▶ Instructions to follow
Search the records for the word "formula". Copy every line where it appears.

Saved data entries
========================================

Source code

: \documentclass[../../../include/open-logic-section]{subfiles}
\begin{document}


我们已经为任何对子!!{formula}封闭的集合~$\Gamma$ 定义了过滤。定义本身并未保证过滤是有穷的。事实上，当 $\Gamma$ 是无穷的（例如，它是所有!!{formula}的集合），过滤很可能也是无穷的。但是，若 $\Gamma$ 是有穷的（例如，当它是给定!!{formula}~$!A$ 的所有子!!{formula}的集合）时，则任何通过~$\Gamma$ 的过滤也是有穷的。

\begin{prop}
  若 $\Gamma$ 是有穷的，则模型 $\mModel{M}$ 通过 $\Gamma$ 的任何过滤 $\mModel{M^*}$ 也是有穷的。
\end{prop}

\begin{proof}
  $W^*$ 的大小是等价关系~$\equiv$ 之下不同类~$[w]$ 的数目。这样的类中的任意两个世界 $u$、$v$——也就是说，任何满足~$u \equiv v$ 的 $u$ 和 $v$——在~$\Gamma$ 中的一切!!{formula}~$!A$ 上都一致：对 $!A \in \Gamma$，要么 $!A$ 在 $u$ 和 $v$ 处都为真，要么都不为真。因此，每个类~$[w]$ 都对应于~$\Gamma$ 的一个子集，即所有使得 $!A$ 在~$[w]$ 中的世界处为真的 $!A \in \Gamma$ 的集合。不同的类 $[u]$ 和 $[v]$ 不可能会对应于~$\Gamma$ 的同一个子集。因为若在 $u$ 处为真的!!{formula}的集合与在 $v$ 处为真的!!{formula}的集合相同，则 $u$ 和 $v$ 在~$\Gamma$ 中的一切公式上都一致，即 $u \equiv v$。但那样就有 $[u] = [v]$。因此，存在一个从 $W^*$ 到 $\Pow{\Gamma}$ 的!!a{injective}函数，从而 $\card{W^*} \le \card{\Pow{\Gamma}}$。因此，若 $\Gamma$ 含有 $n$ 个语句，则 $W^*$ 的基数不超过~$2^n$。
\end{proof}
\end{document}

========================================

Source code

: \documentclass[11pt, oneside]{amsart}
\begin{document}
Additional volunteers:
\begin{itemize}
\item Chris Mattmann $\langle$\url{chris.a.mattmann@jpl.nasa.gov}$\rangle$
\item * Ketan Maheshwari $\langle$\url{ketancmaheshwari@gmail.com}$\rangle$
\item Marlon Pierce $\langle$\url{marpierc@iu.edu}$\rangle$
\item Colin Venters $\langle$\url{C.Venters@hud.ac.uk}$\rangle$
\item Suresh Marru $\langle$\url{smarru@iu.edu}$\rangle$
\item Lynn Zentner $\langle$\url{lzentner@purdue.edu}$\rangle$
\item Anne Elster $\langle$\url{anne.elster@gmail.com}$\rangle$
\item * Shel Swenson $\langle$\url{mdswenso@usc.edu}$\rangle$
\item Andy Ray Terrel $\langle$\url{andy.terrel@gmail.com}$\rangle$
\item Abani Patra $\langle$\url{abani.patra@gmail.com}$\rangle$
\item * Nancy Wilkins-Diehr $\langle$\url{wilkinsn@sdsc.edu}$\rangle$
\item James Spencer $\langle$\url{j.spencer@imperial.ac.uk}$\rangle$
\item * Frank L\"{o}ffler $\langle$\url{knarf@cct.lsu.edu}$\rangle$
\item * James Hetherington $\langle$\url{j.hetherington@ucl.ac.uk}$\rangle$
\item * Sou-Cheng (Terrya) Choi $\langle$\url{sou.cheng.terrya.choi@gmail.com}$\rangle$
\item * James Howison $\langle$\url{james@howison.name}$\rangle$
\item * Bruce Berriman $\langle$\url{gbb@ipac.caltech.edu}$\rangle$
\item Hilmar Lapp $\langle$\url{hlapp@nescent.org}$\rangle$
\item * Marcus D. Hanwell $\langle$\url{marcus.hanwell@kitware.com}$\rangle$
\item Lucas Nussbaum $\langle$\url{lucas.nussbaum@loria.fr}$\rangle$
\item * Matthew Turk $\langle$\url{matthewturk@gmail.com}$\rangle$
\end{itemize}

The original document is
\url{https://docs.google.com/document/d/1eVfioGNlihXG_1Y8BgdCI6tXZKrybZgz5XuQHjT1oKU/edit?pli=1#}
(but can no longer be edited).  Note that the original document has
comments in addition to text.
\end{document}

========================================

▶ Result for this task
我们已经为任何对子!!{formula}封闭的集合~$\Gamma$ 定义了过滤。定义本身并未保证过滤是有穷的。事实上，当 $\Gamma$ 是无穷的（例如，它是所有!!{formula}的集合），过滤很可能也是无穷的。但是，若 $\Gamma$ 是有穷的（例如，当它是给定!!{formula}~$!A$ 的所有子!!{formula}的集合）时，则任何通过~$\Gamma$ 的过滤也是有穷的。
  $W^*$ 的大小是等价关系~$\equiv$ 之下不同类~$[w]$ 的数目。这样的类中的任意两个世界 $u$、$v$——也就是说，任何满足~$u \equiv v$ 的 $u$ 和 $v$——在~$\Gamma$ 中的一切!!{formula}~$!A$ 上都一致：对 $!A \in \Gamma$，要么 $!A$ 在 $u$ 和 $v$ 处都为真，要么都不为真。因此，每个类~$[w]$ 都对应于~$\Gamma$ 的一个子集，即所有使得 $!A$ 在~$[w]$ 中的世界处为真的 $!A \in \Gamma$ 的集合。不同的类 $[u]$ 和 $[v]$ 不可能会对应于~$\Gamma$ 的同一个子集。因为若在 $u$ 处为真的!!{formula}的集合与在 $v$ 处为真的!!{formula}的集合相同，则 $u$ 和 $v$ 在~$\Gamma$ 中的一切公式上都一致，即 $u \equiv v$。但那样就有 $[u] = [v]$。因此，存在一个从 $W^*$ 到 $\Pow{\Gamma}$ 的!!a{injective}函数，从而 $\card{W^*} \le \card{\Pow{\Gamma}}$。因此，若 $\Gamma$ 含有 $n$ 个语句，则 $W^*$ 的基数不超过~$2^n$。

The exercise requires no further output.